Le sue labbra si piegarono in un sorriso ironico.
— Quindi era questo che ti rodeva? — aggiunse. — Vieni, ti faccio vedere.
Lo accompagnò in una sala elegante, dove qualcuno portò subito da bere.
— Siediti pure. Vuoi sapere se lavoro qui? In un certo senso sì. Sono la proprietaria. — Fece un gesto ampio. — Quando hanno iniziato a cercare le mie fotografie, ho capito che era il momento di smettere di chiedere il permesso a qualcuno. Tu non avevi la minima idea di quanto si potessero pagare certe opere. Alcune si vendono a cifre che non ti sogneresti mai. E non tutti i ricchi se le possono permettere. Io ho insistito, ho rischiato, non mi sono accontentata.
Fece un cenno verso la casa.
— Con il tempo ho capito che non avevo solo la mano, ma anche la testa. Così ho aperto il mio studio. Questa casa è mia, il team che lavora qui è mio. Facciamo servizi fotografici, campagne pubblicitarie, mostre, corsi, masterclass. È diventato un centro creativo. E, in un certo senso, ti devo persino un grazie: sei stato il miglior esempio di ciò che non volevo essere.
Anton restò in silenzio, corroso dall’invidia e da qualcosa che somigliava al rimorso, anche se non avrebbe mai usato quella parola.
— Tu volevi piegarmi, farmi rientrare nel tuo schema, cancellare la persona che ero — continuò Lera, senza alzare la voce. — Io ho preferito ricominciare da sola. Anche se, per un po’, una parte della mia vita l’ho sprecata con te.
Si alzò dalla poltrona.
— Per i vecchi tempi, farò finta che tu non abbia cercato di entrare qui come se fosse casa tua.
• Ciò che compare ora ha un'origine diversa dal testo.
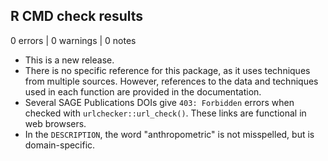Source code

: ## R CMD check results

0 errors | 0 warnings | 0 notes

* This is a new release.
* There is no specific reference for this package, as it uses techniques from 
  multiple sources. However, references to the data and techniques used in each
  function are provided in the documentation.
* Several SAGE Publications DOIs give `403: Forbidden` errors when checked with 
  `urlchecker::url_check()`. These links are functional in web browsers.
* In the `DESCRIPTION`, the word "anthropometric" is not misspelled, but is 
  domain-specific.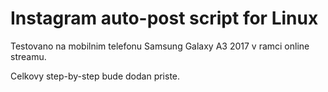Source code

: # Instagram auto-post script for Linux

Testovano na mobilnim telefonu Samsung Galaxy A3 2017 v ramci online streamu.

Celkovy step-by-step bude dodan priste.
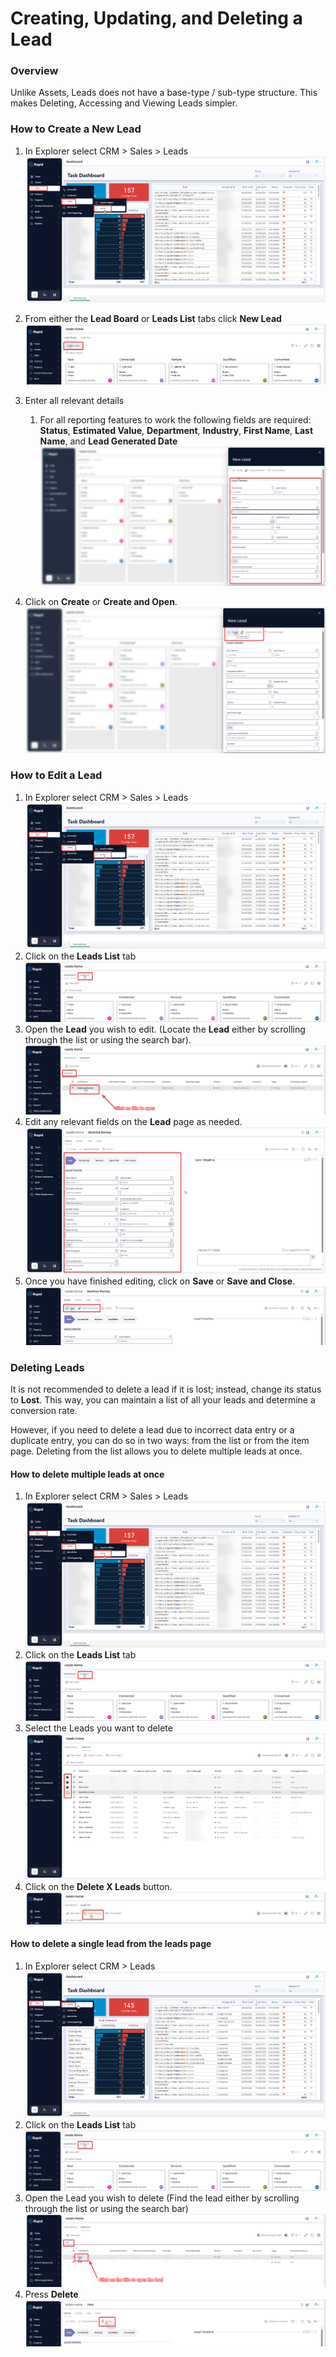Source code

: # Creating, Updating, and Deleting a Lead

### Overview

Unlike Assets, Leads does not have a base-type / sub-type structure. This makes Deleting, Accessing and Viewing Leads simpler.

### How to Create a New Lead

1. In Explorer select CRM &gt; Sales &gt; Leads  
    ![image-1702937853708.png](./downloaded_image_1705285405769.png)
2. From either the **Lead Board** or **Leads List** tabs click **New Lead**  
    ![image-1702447586069.png](./downloaded_image_1705285406791.png)
3. Enter all relevant details  
    
    1. For all reporting features to work the following fields are required: **Status**, **Estimated Value**, **Department**, **Industry**, **First Name**, **Last Name**, and **Lead Generated Date**  
        ![image-1702447626619.png](./downloaded_image_1705285407812.png)
4. Click on **Create** or **Create and Open**.  
    ![image-1702447679226.png](./downloaded_image_1705285408836.png)

### How to Edit a Lead

1. In Explorer select CRM &gt; Sales &gt; Leads  
    ![image-1702937862974.png](./downloaded_image_1705285409862.png)
2. Click on the **Leads List** tab  
    ![image-1702447747487.png](./downloaded_image_1705285410877.png)
3. Open the **Lead** you wish to edit. (Locate the **Lead** either by scrolling through the list or using the search bar).  
    ![image-1702447794039.png](./downloaded_image_1705285411893.png)
4. Edit any relevant fields on the **Lead** page as needed.  
    ![image-1702448037058.png](./downloaded_image_1705285412904.png)
5. Once you have finished editing, click on **Save** or **Save and Close**.  
    ![image-1702448062768.png](./downloaded_image_1705285413916.png)

### Deleting Leads

It is not recommended to delete a lead if it is lost; instead, change its status to **Lost**. This way, you can maintain a list of all your leads and determine a conversion rate.

However, if you need to delete a lead due to incorrect data entry or a duplicate entry, you can do so in two ways: from the list or from the item page. Deleting from the list allows you to delete multiple leads at once.

#### How to delete multiple leads at once

1. In Explorer select CRM &gt; Sales &gt; Leads  
    ![image-1702937871117.png](./downloaded_image_1705285414936.png)
2. Click on the **Leads List** tab  
    ![image-1702447747487.png](./downloaded_image_1705285415948.png)
3. Select the Leads you want to delete  
    ![image-1702450036101.png](./downloaded_image_1705285416971.png)
4. Click on the **Delete X Leads** button.  
    ![image-1702450051600.png](./downloaded_image_1705285417985.png)

#### How to delete a single lead from the leads page

1. In Explorer select CRM &gt; Leads  
    ![image-1702447512241.png](./downloaded_image_1705285419008.png)
2. Click on the **Leads List** tab  
    ![image-1702447747487.png](./downloaded_image_1705285420029.png)
3. Open the Lead you wish to delete (Find the lead either by scrolling through the list or using the search bar)  
    ![image-1702450194958.png](./downloaded_image_1705285421045.png)
4. Press **Delete** ![image-1702450224332.png](./downloaded_image_1705285422059.png)
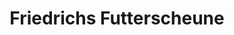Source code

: ---
title: "Friedrichs Futterscheune"
url: /klagenfurt-am-woerthersee/friedrichs-futterscheune/
shop: Tiere
---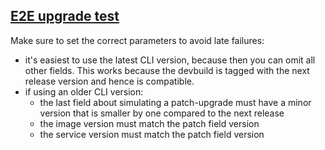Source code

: ## [E2E upgrade test](https://github.com/edgelesssys/constellation/actions/workflows/e2e-upgrade.yml)

Make sure to set the correct parameters to avoid late failures:

- it's easiest to use the latest CLI version, because then you can omit all other fields. This works because the devbuild is tagged with the next release version and hence is compatible.
- if using an older CLI version:
  - the last field about simulating a patch-upgrade must have a minor version that is smaller by one compared to the next release
  - the image version must match the patch field version
  - the service version must match the patch field version
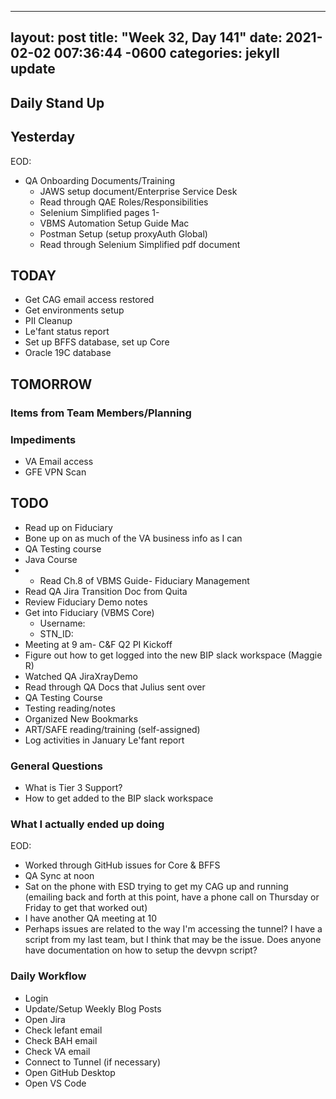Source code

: 
---
layout: post
title:  "Week 32, Day 141"
date:   2021-02-02 007:36:44 -0600
categories: jekyll update
---

## Daily Stand Up
## Yesterday
EOD:
* QA Onboarding Documents/Training
  * JAWS setup document/Enterprise Service Desk
  * Read through QAE Roles/Responsibilities
  * Selenium Simplified pages 1-
  * VBMS Automation Setup Guide Mac
  * Postman Setup (setup proxyAuth Global)
  * Read through Selenium Simplified pdf document

## TODAY
* Get CAG email access restored
* Get environments setup
* PII Cleanup
* Le'fant status report
* Set up BFFS database, set up Core
* Oracle 19C database

## TOMORROW

### Items from Team Members/Planning

### Impediments
* VA Email access
* GFE VPN Scan

## TODO
* Read up on Fiduciary
* Bone up on as much of the VA business info as I can
* QA Testing course
* Java Course
* * Read Ch.8 of VBMS Guide- Fiduciary Management
* Read QA Jira Transition Doc from Quita
* Review Fiduciary Demo notes
* Get into Fiduciary (VBMS Core)
  * Username: 
  * STN_ID:
* Meeting at 9 am- C&F Q2 PI Kickoff
* Figure out how to get logged into the new BIP slack workspace (Maggie R)
* Watched QA JiraXrayDemo 
* Read through QA Docs that Julius sent over
* QA Testing Course
* Testing reading/notes
* Organized New Bookmarks
* ART/SAFE reading/training (self-assigned)
* Log activities in January Le'fant report

### General Questions  
  * What is Tier 3 Support?
  * How to get added to the BIP slack workspace

### What I actually ended up doing
EOD:
* Worked through GitHub issues for Core & BFFS
* QA Sync at noon
* Sat on the phone with ESD trying to get my CAG up and running (emailing back and forth at this point, have a phone call on Thursday or Friday to get that worked out)
* I have another QA meeting at 10
* Perhaps issues are related to the way I'm accessing the tunnel? I have a script from my last team, but I think that may be the issue. Does anyone have documentation on how to setup the devvpn script?
### Daily Workflow
* Login
* Update/Setup Weekly Blog Posts
* Open Jira
* Check lefant email
* Check BAH email
* Check VA email
* Connect to Tunnel (if necessary)
* Open GitHub Desktop
* Open VS Code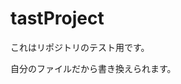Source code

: # tastProject
これはリポジトリのテスト用です。

自分のファイルだから書き換えられます。
    <head>
        <title>3-3-4</title>
        <style type="text/css">
        .area1{
            color:red; background-color:pink; text-align:center;
            border-width:5px; border-style:dotted; clear:both;
        }
        .area2{
            color:black; background-color:yellow; text-align:center; width:45%; height:100px;
            border-color:orange; border-width:5px; border-style:dotted; float:left;
        }
        .area3{
            color:green; text-align:center; width:45%; height:100px;
            border-width:5px; border-style:dotted; float:right;
        }
        
        </style>
        </head>
        
        <body>
            <h1 class="area1">練習でボックス配置してみます</h1>
            <p class="area2">左側はオレンジで<br>
                今日のご飯はカレーライス<br>
                こうやって改行するのかな
            </p>
            <p class="area3">右端のボックス</p>
        </body>
</html>

    © 2019 GitHub, Inc.
    Terms
    Privacy
    Security
    Status
    Help

    Contact GitHub
    Pricing
    API
    Training
    Blog
    About

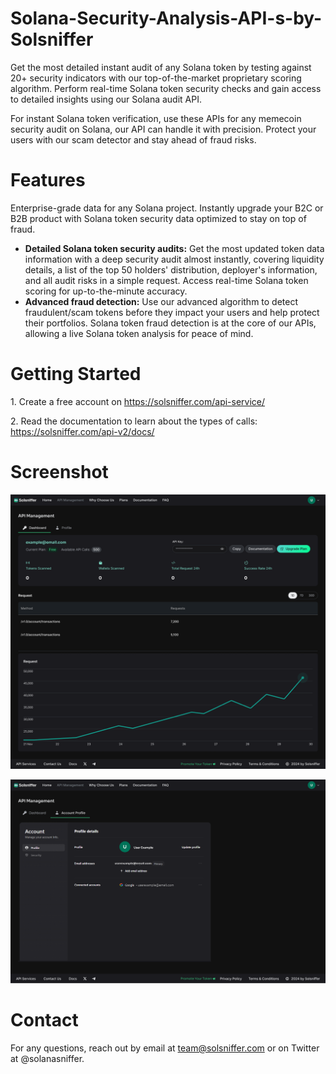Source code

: # Solana-Security-Analysis-API-s-by-Solsniffer
Get the most detailed instant audit of any Solana token by testing against 20+ security indicators with our top-of-the-market proprietary scoring algorithm. Perform real-time Solana token security checks and gain access to detailed insights using our Solana audit API.

For instant Solana token verification, use these APIs for any memecoin security audit on Solana, our API can handle it with precision. Protect your users with our scam detector and stay ahead of fraud risks.


# Features

Enterprise-grade data for any Solana project. Instantly upgrade your B2C or B2B product with Solana token security data optimized to stay on top of fraud.

- **Detailed Solana token security audits:** Get the most updated token data information with a deep security audit almost instantly, covering liquidity details, a list of the top 50 holders' distribution, deployer's information, and all audit risks in a simple request. Access real-time Solana token scoring for up-to-the-minute accuracy.
- **Advanced fraud detection:** Use our advanced algorithm to detect fraudulent/scam tokens before they impact your users and help protect their portfolios. Solana token fraud detection is at the core of our APIs, allowing a live Solana token analysis for peace of mind.


# Getting Started
1\. Create a free account on https://solsniffer.com/api-service/

2\. Read the documentation to learn about the types of calls: https://solsniffer.com/api-v2/docs/


# Screenshot

![Screenshot](https://github.com/Solsniffer-com/Solana-Security-Analysis-API-s-by-Solsniffer/blob/f6199bd15bf730dcfaf569a5b298fdea6122da93/API%20Dashboard_With%20Data.png)

![Screenshot](https://github.com/Solsniffer-com/Solana-Security-Analysis-API-s-by-Solsniffer/blob/f6199bd15bf730dcfaf569a5b298fdea6122da93/API%20Dashboard_Empty.png)


# Contact

For any questions, reach out by email at team@solsniffer.com or on Twitter at @solanasniffer.
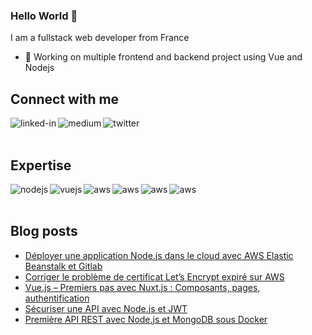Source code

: ### Hello World 👋

I am a fullstack web developer from France
- 🔭 Working on multiple frontend and backend project using Vue and Nodejs


## Connect with me

[<img align="left" alt="linked-in" src="https://img.shields.io/badge/linkedin-%230077B5.svg?&style=for-the-badge&logo=linkedin&logoColor=white" />](https://www.linkedin.com/in/samuel-besnier/)

[<img align="left" alt="medium" src="https://img.shields.io/badge/medium-%2312100E.svg?&style=for-the-badge&logo=medium&logoColor=white" />](https://medium.com/@sbesnier1901)

[<img align="left" alt="twitter" src="https://img.shields.io/badge/twitter-%231DA1F2.svg?&style=for-the-badge&logo=twitter&logoColor=white" />](https://twitter.com/SamBesnier)
<br/>
<br/>
## Expertise

[<img align="left" alt="nodejs" src="https://img.shields.io/badge/node.js%20-%2343853D.svg?&style=for-the-badge&logo=node.js&logoColor=white" />](#)
[<img align="left" alt="vuejs" src="https://img.shields.io/badge/vue.js%20-%88232F3E?&style=for-the-badge&logo=vue.js&logoColor=white" />](#)
[<img align="left" alt="aws" src="https://img.shields.io/badge/Amazon%20AWS-%23232F3E?logo=amazon-aws&logoColor=white&style=for-the-badge" />](#)
[<img align="left" alt="aws" src="https://img.shields.io/badge/PHP%20-%23232F3E?logo=php&logoColor=white&style=for-the-badge" />](#)
[<img align="left" alt="aws" src="https://img.shields.io/badge/Mysql%20-%23232F3E?logo=mysql&logoColor=white&style=for-the-badge" />](#)
[<img align="left" alt="aws" src="https://img.shields.io/badge/c++%20-%230077B5?logo=cplusplus&logoColor=white&style=for-the-badge" />](#)
<br/>
<br/>

## Blog posts
<!-- BLOG-POST-LIST:START -->
- [Déployer une application Node.js dans le cloud avec AWS Elastic Beanstalk et Gitlab](https://medium.com/@sbesnier1901/d%C3%A9ployer-une-application-node-js-dans-le-cloud-avec-aws-elastic-beanstalk-et-gitlab-1a86ff1c246f?source=rss-ee9d34e9c8eb------2)
- [Corriger le problème de certificat Let’s Encrypt expiré sur AWS](https://medium.com/@sbesnier1901/corriger-le-probl%C3%A8me-de-certificat-lets-encrypt-expir%C3%A9-sur-aws-ecef04e9248d?source=rss-ee9d34e9c8eb------2)
- [Vue.js – Premiers pas avec Nuxt.js : Composants, pages, authentification](https://medium.com/@sbesnier1901/vue-js-premiers-pas-avec-nuxt-js-composants-pages-authentification-9e9ebb5290c5?source=rss-ee9d34e9c8eb------2)
- [Sécuriser une API avec Node.js et JWT](https://medium.com/@sbesnier1901/s%C3%A9curiser-une-api-avec-node-js-et-jwt-15e14d9df109?source=rss-ee9d34e9c8eb------2)
- [Première API REST avec Node.js et MongoDB sous Docker](https://medium.com/@sbesnier1901/premi%C3%A8re-api-rest-avec-node-js-et-mongodb-sous-docker-884bda9d8e07?source=rss-ee9d34e9c8eb------2)
<!-- BLOG-POST-LIST:END -->

<!--
**sambesnier/sambesnier** is a ✨ _special_ ✨ repository because its `README.md` (this file) appears on your GitHub profile.

Here are some ideas to get you started:

- 🔭 I’m currently working on ...
- 🌱 I’m currently learning ...
- 👯 I’m looking to collaborate on ...
- 🤔 I’m looking for help with ...
- 💬 Ask me about ...
- 📫 How to reach me: ...
- 😄 Pronouns: ...
- ⚡ Fun fact: ...
-->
L’uscita la trovi da solo.
Lo lasciò lì, piantato in mezzo alla stanza. Anton iniziò a camminare nervosamente, gettando lo sguardo sulle pareti: fotografie e quadri lo circondavano, tutti firmati con lo stesso nome. Il suo. Il suo, ma non il suo: Lera. Ogni firma, ogni cornice, ogni premio lo irritava come una puntura.
“Ma chi si crede di essere per parlare così con me?” ribollì dentro.
Stava per afferrare un quadro dalla parete, forse per esaminarlo da vicino, forse per scaricare la rabbia, quando la porta si aprì ed entrò un uomo massiccio in completo scuro.
— Mi sembra che si sia smarrito — disse con cortesia fredda. — La accompagno all’uscita.
Più tardi, a casa, lo attendeva un’altra sorpresa.
— Anton, me ne vado — annunciò la fidanzata, già in piedi con una valigia accanto.
— Cosa? Come sarebbe a dire che te ne vai? Perché? — balbettò lui.
Lei lo guardò dall’alto in basso, senza cattiveria, ma con una calma glaciale.
— Guardati — disse. — Sei carino, sei simpatico, ma non sei al mio livello. Non mi basta. Addio, tesoro.
Gli posò un bacio leggero sulla guancia e uscì, lasciandolo lì con lo stomaco in fiamme e solo una scia di profumo nell’aria.
— Ma vaff…! Me la caverò anche senza di voi! — urlò, colpendo il muro con il pugno.
Il dolore alla mano arrivò dopo. La consapevolezza, pure. Non aveva mai assaggiato un’umiliazione così amara.